L’histoire était belle.

Elle était tellement belle que beaucoup y ont cru...

Hélas, ce n’était qu’un canular du 1er avril.

Pour s’en rendre compte il fallait lire cet article jusqu’à la dernière ligne de la dernière note et vous ne pouvez pas imaginer combien de visiteurs se sont laissés prendre au piège...

Allez, pour le plaisir nous le laissons en ligne.

Voilà le texte intégral du récit de la "découverte" du tunnel reliant la citadelle au fort Pâté.

"Son existence était soupçonnée depuis longtemps à Blaye et les anciens en parlaient régulièrement : oui, l’on savait qu’un souterrain reliait la citadelle de Blaye au fort Pâté.
Encore fallait-il le trouver pour mettre un terme aux moqueries régulières de ceux qui ne croyaient pas un mot de ces commérages colportés depuis des générations.

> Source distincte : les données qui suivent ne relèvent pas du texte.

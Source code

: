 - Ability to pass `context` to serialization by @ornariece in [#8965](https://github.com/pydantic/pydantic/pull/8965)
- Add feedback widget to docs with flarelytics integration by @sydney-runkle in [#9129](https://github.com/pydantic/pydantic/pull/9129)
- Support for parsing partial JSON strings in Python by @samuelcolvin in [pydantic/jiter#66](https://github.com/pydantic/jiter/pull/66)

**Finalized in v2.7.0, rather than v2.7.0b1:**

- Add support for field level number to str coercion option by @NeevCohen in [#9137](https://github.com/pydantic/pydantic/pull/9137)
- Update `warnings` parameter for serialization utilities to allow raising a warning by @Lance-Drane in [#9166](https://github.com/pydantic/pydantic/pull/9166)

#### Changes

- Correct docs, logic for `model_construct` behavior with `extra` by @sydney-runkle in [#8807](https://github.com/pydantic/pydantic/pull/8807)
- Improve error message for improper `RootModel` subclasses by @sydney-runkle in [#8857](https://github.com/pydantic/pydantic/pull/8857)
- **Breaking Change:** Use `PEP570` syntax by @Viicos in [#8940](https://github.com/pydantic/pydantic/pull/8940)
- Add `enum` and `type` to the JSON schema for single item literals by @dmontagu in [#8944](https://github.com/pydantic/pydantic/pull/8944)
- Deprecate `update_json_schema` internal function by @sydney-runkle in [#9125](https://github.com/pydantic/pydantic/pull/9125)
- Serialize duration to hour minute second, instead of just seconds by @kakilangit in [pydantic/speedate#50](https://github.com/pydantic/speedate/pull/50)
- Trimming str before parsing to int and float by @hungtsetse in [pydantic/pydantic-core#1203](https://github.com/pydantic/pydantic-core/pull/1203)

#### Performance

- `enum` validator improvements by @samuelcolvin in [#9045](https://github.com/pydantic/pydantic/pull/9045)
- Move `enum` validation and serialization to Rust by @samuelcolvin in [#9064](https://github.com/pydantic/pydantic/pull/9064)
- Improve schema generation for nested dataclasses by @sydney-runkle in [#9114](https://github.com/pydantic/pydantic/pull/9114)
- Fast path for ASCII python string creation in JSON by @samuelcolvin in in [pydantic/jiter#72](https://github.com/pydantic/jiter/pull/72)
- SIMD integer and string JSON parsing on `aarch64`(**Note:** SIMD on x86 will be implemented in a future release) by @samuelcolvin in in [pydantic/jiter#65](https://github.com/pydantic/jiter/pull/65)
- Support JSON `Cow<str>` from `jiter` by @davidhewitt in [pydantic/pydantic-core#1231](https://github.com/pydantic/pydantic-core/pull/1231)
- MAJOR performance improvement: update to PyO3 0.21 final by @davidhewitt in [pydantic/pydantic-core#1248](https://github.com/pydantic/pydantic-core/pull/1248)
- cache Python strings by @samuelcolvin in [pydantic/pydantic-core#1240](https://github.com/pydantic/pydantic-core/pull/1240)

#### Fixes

Et bien voilà, c’est chose faite.

Suite aux grandes pluies de ce début d’année, un éboulement s’est produit dans les galeries situées sous l’esplanade du château des Rudel, dévoilant une entrée jusque-là ignorée.
Pour ses fidèles lecteurs internautes, la SAVB retrace le récit de cette extraordinaire aventure que fut la découverte de ce passage secret."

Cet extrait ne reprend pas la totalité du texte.